Beginning with the line containing "0x10 | 0x4 |" and ending with the line containing "Fully unit tested.", write out each line of the records below exactly; pictures and lines outside that range are left out.

START Data listing

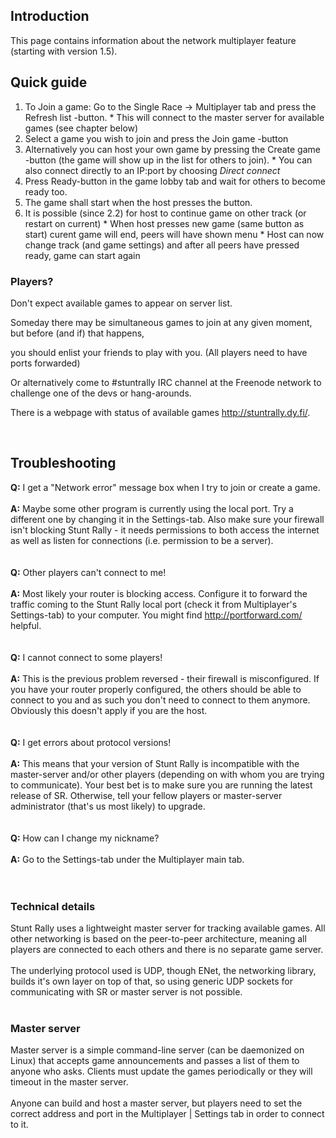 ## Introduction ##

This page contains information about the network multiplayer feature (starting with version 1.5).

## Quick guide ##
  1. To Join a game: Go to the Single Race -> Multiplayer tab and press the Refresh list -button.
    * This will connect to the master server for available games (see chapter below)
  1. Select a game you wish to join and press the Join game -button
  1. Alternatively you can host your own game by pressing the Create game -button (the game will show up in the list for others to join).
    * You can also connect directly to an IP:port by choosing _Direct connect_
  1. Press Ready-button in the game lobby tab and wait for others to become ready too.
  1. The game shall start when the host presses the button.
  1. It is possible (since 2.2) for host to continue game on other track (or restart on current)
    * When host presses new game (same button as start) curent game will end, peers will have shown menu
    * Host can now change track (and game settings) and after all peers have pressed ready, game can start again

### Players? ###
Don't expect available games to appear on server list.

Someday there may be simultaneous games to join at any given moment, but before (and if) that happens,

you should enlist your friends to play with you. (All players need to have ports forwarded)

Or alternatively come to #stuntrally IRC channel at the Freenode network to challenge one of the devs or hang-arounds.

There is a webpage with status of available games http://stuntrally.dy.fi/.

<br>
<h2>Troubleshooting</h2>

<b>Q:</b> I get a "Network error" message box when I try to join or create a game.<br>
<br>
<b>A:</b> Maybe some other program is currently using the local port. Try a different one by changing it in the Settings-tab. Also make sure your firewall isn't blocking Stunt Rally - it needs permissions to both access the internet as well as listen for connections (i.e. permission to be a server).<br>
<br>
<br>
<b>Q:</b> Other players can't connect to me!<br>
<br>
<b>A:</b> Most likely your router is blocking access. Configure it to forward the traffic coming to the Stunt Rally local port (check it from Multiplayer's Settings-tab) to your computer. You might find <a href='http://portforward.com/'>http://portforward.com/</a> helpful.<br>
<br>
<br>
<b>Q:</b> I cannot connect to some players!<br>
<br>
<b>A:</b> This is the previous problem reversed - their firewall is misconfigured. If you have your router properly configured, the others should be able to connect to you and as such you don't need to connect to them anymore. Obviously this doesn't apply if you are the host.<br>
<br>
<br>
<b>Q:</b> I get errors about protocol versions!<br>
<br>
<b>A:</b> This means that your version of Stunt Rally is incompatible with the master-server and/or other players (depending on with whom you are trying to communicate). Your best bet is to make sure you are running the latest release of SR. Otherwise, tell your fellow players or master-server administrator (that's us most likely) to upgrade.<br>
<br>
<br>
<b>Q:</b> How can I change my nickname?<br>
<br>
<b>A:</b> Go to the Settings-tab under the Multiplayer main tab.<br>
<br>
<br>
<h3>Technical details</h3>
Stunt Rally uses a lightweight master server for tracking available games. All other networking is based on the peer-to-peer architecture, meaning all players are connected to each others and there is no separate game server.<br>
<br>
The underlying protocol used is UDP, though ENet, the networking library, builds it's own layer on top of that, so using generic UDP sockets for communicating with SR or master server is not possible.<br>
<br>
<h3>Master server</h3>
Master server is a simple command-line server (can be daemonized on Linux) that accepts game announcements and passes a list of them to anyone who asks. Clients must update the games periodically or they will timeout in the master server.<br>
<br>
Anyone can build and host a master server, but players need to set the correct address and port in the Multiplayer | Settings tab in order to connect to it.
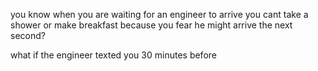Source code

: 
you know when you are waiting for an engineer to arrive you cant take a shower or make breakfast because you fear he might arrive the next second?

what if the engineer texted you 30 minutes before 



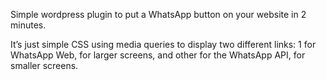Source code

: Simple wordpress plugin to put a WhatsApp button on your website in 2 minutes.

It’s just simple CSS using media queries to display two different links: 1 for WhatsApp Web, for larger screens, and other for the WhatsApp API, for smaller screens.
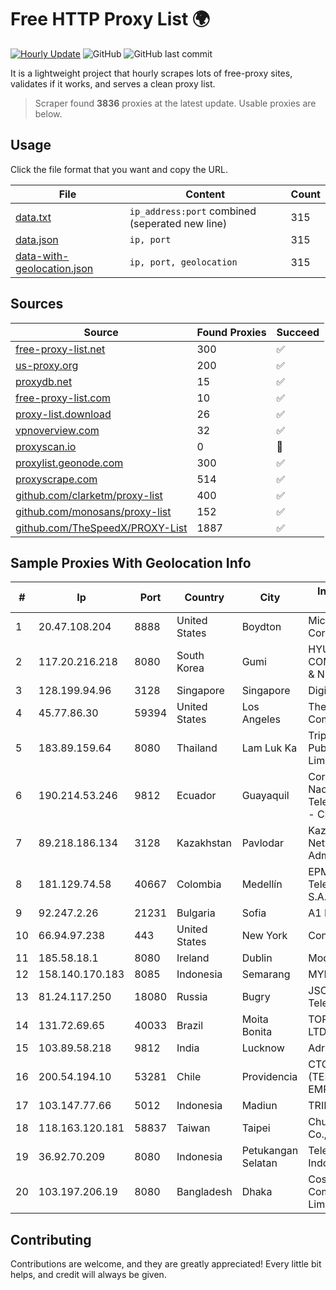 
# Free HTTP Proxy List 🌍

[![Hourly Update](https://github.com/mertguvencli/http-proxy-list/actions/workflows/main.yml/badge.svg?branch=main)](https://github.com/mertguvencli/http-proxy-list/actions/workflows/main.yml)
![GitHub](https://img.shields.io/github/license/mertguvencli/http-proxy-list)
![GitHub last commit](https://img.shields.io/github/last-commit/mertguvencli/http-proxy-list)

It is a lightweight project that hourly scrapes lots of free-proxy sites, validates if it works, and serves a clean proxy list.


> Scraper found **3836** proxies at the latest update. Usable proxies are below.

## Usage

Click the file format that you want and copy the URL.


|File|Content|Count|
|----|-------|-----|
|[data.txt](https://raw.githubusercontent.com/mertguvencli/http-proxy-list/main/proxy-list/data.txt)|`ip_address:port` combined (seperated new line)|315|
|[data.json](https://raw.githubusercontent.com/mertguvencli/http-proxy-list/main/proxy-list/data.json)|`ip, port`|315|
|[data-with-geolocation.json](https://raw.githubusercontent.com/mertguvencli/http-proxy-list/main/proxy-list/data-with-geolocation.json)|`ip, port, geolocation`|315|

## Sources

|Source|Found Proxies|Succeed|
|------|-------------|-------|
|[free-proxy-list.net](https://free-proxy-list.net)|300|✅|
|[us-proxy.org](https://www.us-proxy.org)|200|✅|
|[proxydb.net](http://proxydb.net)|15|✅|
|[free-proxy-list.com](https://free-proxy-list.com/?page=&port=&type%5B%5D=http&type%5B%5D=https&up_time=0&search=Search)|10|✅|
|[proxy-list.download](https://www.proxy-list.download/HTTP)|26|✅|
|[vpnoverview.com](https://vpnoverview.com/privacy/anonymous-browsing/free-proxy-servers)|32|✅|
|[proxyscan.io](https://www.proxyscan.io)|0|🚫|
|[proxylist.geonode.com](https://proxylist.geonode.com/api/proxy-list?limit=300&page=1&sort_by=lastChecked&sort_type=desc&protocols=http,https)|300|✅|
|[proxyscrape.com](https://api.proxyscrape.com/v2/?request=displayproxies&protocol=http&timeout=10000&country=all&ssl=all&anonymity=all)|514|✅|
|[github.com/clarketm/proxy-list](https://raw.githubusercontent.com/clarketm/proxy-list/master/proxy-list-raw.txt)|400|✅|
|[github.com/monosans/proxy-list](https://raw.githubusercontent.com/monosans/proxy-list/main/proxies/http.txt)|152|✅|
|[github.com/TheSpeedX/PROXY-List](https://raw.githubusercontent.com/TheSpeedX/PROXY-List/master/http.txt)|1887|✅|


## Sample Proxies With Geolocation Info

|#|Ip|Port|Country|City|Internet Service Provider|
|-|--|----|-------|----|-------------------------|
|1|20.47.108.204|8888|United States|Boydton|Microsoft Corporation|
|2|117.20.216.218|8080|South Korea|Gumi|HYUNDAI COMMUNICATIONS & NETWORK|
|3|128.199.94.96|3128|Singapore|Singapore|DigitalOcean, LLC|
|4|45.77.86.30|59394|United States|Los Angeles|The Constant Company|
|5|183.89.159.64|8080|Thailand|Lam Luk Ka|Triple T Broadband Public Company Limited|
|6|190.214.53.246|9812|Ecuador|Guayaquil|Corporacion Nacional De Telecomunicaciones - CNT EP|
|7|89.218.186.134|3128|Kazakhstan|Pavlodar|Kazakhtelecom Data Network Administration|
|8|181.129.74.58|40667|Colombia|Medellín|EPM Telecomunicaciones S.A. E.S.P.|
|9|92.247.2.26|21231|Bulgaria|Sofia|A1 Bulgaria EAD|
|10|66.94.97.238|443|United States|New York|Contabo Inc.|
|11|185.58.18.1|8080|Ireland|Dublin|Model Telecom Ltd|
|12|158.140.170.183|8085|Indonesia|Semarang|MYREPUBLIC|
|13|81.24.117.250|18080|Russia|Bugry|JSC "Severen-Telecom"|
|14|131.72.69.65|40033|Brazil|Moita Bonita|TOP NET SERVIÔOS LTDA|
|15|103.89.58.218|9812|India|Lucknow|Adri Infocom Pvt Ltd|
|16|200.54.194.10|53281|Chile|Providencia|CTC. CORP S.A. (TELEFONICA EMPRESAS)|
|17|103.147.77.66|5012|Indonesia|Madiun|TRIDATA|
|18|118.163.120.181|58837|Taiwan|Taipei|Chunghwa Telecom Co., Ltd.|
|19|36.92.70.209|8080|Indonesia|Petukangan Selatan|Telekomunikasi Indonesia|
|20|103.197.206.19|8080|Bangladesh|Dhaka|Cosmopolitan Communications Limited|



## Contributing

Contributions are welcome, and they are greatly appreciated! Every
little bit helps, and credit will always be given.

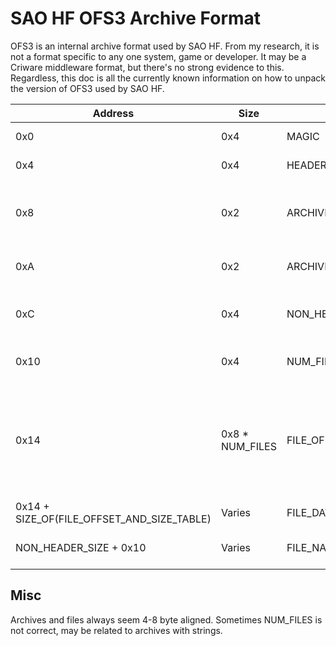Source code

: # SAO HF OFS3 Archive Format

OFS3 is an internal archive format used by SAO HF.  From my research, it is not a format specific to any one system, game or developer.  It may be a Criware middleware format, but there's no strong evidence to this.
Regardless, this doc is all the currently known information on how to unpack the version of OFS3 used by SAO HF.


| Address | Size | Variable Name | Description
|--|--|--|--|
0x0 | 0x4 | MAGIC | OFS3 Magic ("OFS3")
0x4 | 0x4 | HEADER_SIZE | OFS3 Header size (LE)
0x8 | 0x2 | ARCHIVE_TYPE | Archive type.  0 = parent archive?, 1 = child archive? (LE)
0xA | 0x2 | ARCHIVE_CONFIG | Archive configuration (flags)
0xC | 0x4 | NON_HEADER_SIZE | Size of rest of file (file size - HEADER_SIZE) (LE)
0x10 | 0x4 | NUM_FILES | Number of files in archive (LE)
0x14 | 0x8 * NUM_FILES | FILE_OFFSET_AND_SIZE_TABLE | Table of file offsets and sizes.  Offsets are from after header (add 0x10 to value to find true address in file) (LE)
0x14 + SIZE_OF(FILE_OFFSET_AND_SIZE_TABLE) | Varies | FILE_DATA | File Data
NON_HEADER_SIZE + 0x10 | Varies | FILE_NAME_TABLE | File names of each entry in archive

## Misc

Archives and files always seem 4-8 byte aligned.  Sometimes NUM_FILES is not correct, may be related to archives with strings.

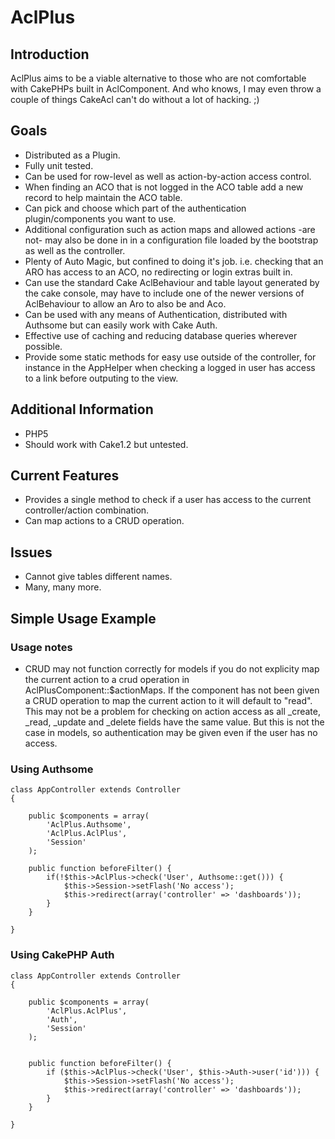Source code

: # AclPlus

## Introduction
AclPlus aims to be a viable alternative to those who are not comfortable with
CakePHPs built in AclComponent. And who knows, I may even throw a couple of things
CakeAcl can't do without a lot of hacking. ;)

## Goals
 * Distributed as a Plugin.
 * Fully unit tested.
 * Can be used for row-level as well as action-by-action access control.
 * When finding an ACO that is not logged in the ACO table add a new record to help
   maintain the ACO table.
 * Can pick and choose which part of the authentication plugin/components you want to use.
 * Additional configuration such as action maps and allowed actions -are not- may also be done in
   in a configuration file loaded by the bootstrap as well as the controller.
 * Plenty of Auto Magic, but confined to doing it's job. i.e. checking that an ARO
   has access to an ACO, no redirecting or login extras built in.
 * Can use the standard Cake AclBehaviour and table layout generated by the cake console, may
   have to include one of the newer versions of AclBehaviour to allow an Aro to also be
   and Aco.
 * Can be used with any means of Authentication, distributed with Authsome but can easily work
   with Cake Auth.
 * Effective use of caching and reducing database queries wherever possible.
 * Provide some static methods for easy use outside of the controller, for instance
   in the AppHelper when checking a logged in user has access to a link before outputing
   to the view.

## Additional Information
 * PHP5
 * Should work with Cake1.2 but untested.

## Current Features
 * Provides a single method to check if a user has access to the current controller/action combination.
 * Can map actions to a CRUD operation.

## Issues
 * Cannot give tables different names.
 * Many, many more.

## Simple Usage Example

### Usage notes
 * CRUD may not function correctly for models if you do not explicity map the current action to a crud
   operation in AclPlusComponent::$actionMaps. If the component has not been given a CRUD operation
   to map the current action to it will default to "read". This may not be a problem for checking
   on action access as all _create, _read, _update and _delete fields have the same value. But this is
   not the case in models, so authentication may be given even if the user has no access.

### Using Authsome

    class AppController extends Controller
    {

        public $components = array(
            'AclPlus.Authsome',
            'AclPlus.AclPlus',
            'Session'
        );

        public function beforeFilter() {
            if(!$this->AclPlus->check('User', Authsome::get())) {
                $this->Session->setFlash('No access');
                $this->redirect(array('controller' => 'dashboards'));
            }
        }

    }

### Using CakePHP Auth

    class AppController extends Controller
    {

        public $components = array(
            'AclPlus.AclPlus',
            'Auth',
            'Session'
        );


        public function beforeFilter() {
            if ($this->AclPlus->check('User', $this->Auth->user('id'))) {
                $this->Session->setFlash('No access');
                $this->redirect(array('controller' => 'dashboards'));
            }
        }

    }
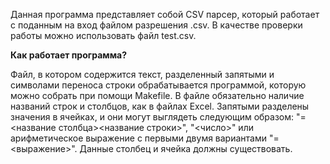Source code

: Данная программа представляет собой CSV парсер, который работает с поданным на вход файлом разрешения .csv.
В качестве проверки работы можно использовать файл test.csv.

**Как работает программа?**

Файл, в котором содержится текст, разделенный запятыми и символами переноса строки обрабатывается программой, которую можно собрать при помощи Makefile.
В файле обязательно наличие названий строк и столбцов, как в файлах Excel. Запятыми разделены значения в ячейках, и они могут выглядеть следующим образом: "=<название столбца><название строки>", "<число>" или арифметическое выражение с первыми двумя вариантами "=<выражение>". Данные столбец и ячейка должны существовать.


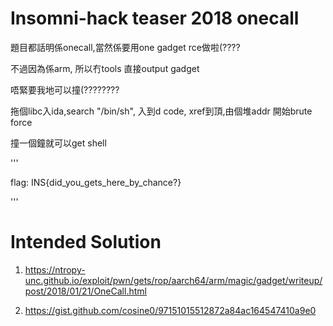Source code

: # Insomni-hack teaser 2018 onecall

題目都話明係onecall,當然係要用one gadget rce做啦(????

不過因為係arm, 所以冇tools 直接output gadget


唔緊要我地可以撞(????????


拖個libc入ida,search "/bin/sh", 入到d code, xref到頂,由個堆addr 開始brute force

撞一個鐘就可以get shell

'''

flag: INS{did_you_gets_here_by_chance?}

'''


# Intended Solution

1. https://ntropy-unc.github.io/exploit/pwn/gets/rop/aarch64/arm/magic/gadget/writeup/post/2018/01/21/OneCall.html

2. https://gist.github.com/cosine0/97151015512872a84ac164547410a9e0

END Data listing

### Finished task
0x10 | 0x4 | NUM_FILES | Number of files in archive (LE)
0x14 | 0x8 * NUM_FILES | FILE_OFFSET_AND_SIZE_TABLE | Table of file offsets and sizes.  Offsets are from after header (add 0x10 to value to find true address in file) (LE)
0x14 + SIZE_OF(FILE_OFFSET_AND_SIZE_TABLE) | Varies | FILE_DATA | File Data
NON_HEADER_SIZE + 0x10 | Varies | FILE_NAME_TABLE | File names of each entry in archive

## Misc

Archives and files always seem 4-8 byte aligned.  Sometimes NUM_FILES is not correct, may be related to archives with strings.

Source code

: # AclPlus

## Introduction
AclPlus aims to be a viable alternative to those who are not comfortable with
CakePHPs built in AclComponent. And who knows, I may even throw a couple of things
CakeAcl can't do without a lot of hacking. ;)

## Goals
 * Distributed as a Plugin.
 * Fully unit tested.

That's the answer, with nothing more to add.